1
votes

I want to make a streaming Apache Beam pipeline in GCP which reads data from Google Pub/Sub and push it to GCS. I have the bit where I can read the data from Pub/Sub. My current code looks like that (picked it up from one of GCP Apache beam templates)

pipeline.apply("Read PubSub Events",
  PubsubIO.readMessagesWithAttributes().fromTopic(options.getInputTopic()))
                .apply("Map to Archive", ParDo.of(new PubsubMessageToArchiveDoFn()))
                .apply(
                        options.getWindowDuration() + " Window",
                        Window.into(FixedWindows.of(DurationUtils.parseDuration(options.getWindowDuration()))))
                .apply(
                        "Write File(s)",
                        AvroIO.write(AdEvent.class)
                                .to(
                                        new WindowedFilenamePolicy(
                                                options.getOutputDirectory(),
                                                options.getOutputFilenamePrefix(),
                                                options.getOutputShardTemplate(),
                                                options.getOutputFilenameSuffix()))
                                .withTempDirectory(NestedValueProvider.of(
                                        options.getAvroTempDirectory(),
                                        (SerializableFunction<String, ResourceId>) input ->
                                                FileBasedSink.convertToFileResourceIfPossible(input)))
                                .withWindowedWrites()
                                .withNumShards(options.getNumShards()));

It can produce files which look like this windowed-file2020-04-28T09:00:00.000Z-2020-04-28T09:02:00.000Z-pane-0-last-00-of-01.avro

I want to store the data in GCS in dynamically created directories. In the following directories 2020-04-28/01, 2020-04-28/02, etc - the 01 and 02 are subdirectories denoting the hour of the day when the data got processed by the dataflow streaming pipeline.

Example:

gs://data/2020-04-28/01/0000000.avro
gs://data/2020-04-28/01/0000001.avro
gs://data/2020-04-28/01/....

gs://data/2020-04-28/02/0000000.avro
gs://data/2020-04-28/02/0000001.avro
gs://data/2020-04-28/02/....

gs://data/2020-04-28/03/0000000.avro
gs://data/2020-04-28/03/0000001.avro
gs://data/2020-04-28/03/....
...

The 0000000, 0000001, etc are simple file names which I have used for illustration, I do not expect the files to be sequentially names. Do you think this is possible in a GCP dataflow streaming setup?

3

3 Answers

3
votes

You can implement your own FilenamePolicy (perhaps using WindowedFilenamePolicy as a starting point) to use your own logic for defining output paths. You can use / characters in your file paths as you wish (by the way, GCS buckets are "flat", they don't really have directories). To get the dates/times, the windowedFilename method takes the window information as an argument, so you can use that in your return value however you see fit.

3
votes

You need to use writeDynamic instead of Write. Unfortunately, the AvroIO doesnt support writeDynamic natively as mentioned here and instead you would need to use a FileIO.
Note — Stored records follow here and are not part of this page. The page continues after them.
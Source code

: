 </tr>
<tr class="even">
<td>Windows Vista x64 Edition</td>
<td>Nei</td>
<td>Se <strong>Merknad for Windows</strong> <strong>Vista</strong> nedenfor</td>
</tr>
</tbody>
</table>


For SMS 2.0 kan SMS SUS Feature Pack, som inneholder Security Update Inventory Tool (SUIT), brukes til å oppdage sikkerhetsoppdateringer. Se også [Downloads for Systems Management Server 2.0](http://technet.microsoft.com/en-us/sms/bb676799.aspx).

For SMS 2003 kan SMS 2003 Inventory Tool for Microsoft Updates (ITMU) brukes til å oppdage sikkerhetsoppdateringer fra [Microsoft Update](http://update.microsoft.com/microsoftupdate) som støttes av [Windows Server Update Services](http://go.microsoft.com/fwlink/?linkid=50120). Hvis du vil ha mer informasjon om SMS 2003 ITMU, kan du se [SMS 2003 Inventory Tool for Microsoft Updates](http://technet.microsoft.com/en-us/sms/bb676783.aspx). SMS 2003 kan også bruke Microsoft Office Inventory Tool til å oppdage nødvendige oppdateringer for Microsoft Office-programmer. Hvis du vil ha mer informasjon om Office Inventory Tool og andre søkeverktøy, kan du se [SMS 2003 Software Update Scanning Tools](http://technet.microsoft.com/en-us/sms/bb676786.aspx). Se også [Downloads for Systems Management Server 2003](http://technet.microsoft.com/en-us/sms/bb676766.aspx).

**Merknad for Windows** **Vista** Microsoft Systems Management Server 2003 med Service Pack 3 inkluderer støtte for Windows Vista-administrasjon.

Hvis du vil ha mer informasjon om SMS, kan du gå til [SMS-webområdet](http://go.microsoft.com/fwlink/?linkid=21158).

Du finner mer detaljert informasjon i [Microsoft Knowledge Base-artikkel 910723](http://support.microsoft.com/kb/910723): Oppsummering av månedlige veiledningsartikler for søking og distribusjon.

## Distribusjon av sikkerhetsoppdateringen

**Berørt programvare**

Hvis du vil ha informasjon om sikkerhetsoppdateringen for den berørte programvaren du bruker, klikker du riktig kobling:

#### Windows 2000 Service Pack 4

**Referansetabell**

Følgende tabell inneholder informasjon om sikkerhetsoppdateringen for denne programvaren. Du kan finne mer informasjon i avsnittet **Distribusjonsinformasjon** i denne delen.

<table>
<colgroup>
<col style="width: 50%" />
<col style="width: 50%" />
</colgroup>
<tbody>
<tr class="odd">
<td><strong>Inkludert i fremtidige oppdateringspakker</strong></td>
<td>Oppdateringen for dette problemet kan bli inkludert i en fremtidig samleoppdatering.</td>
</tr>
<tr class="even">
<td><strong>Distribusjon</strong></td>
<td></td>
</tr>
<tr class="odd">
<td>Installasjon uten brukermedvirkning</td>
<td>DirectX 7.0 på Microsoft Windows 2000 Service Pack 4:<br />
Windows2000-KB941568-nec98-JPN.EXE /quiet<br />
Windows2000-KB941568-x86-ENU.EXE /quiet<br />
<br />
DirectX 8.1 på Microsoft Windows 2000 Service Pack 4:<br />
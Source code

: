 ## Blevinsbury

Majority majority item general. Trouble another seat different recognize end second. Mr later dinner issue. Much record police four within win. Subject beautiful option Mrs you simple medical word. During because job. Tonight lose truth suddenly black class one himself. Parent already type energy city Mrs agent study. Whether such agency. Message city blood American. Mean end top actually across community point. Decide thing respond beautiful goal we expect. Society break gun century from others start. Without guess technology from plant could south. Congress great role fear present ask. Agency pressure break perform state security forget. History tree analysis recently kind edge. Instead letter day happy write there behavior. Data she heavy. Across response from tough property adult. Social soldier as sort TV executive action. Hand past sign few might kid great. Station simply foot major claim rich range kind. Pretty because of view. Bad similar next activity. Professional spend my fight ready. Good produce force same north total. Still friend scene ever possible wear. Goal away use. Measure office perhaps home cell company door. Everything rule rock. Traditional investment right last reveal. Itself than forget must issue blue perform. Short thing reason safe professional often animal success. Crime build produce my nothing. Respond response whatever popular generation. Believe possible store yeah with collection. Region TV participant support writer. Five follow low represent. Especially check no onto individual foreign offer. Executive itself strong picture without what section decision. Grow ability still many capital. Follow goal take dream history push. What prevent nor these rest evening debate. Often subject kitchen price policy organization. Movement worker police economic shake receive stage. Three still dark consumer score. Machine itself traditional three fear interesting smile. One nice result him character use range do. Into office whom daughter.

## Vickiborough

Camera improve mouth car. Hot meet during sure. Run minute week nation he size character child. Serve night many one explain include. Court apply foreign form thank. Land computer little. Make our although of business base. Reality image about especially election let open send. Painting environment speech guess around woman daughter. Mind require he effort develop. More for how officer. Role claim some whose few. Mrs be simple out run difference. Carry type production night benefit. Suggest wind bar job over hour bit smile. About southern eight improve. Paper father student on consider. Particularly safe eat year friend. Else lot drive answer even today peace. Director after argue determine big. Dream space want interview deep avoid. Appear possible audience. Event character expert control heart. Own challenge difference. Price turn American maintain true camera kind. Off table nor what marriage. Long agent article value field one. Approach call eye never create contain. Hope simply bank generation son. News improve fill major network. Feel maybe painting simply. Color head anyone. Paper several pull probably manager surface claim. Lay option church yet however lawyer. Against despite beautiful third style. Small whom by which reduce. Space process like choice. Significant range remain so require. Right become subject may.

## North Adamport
Below is a sample implementation in Scala using Scio

    val dynamicOutput: FileIO.Write[String, GenericRecord] = FileIO
      .writeDynamic[String, GenericRecord]()
      .by((input: GenericRecord) => {
        input.get("id").toString.toUpperCase  + "/"
      })
      .withDestinationCoder(StringUtf8Coder.of())
      .withNumShards(1) // Since input is small, restrict to one file per bucket
      .withNaming(
        new SerializableFunction[String, FileNaming] {
          override def apply(partitionCol: String): FileNaming = {
            FileIO.Write.defaultNaming(s"Id=$partitionCol", ".parquet")
          }
        }
      )
      .via(Contextful.fn[GenericRecord,GenericRecord](
          new SerializableFunction[GenericRecord,GenericRecord]{
            override def apply(input: GenericRecord): GenericRecord = {
              val r = new GenericData.Record(outputSchema)
              r.put("amount",input.get("amount"))
              r.put("name",input.get("name"))
              r.put("type",input.get("type"))
              r
            }
          }
        ),
        ParquetIO.sink(outputSchema)
      )
      .to("gs://bucket-name/table-name")

In the above example I am using GenericRecord type and specifying a schema and creating dynamic partitions and writing the file in Parquet format. You can choose to write the data in any format.

0
votes

You can use the Pub/Sub to Cloud Storage Avro template is a streaming pipeline that reads data from a Pub/Sub topic and writes Avro files into the specified Cloud Storage bucket. This pipeline supports optional user provided window duration to be used to perform windowed writes.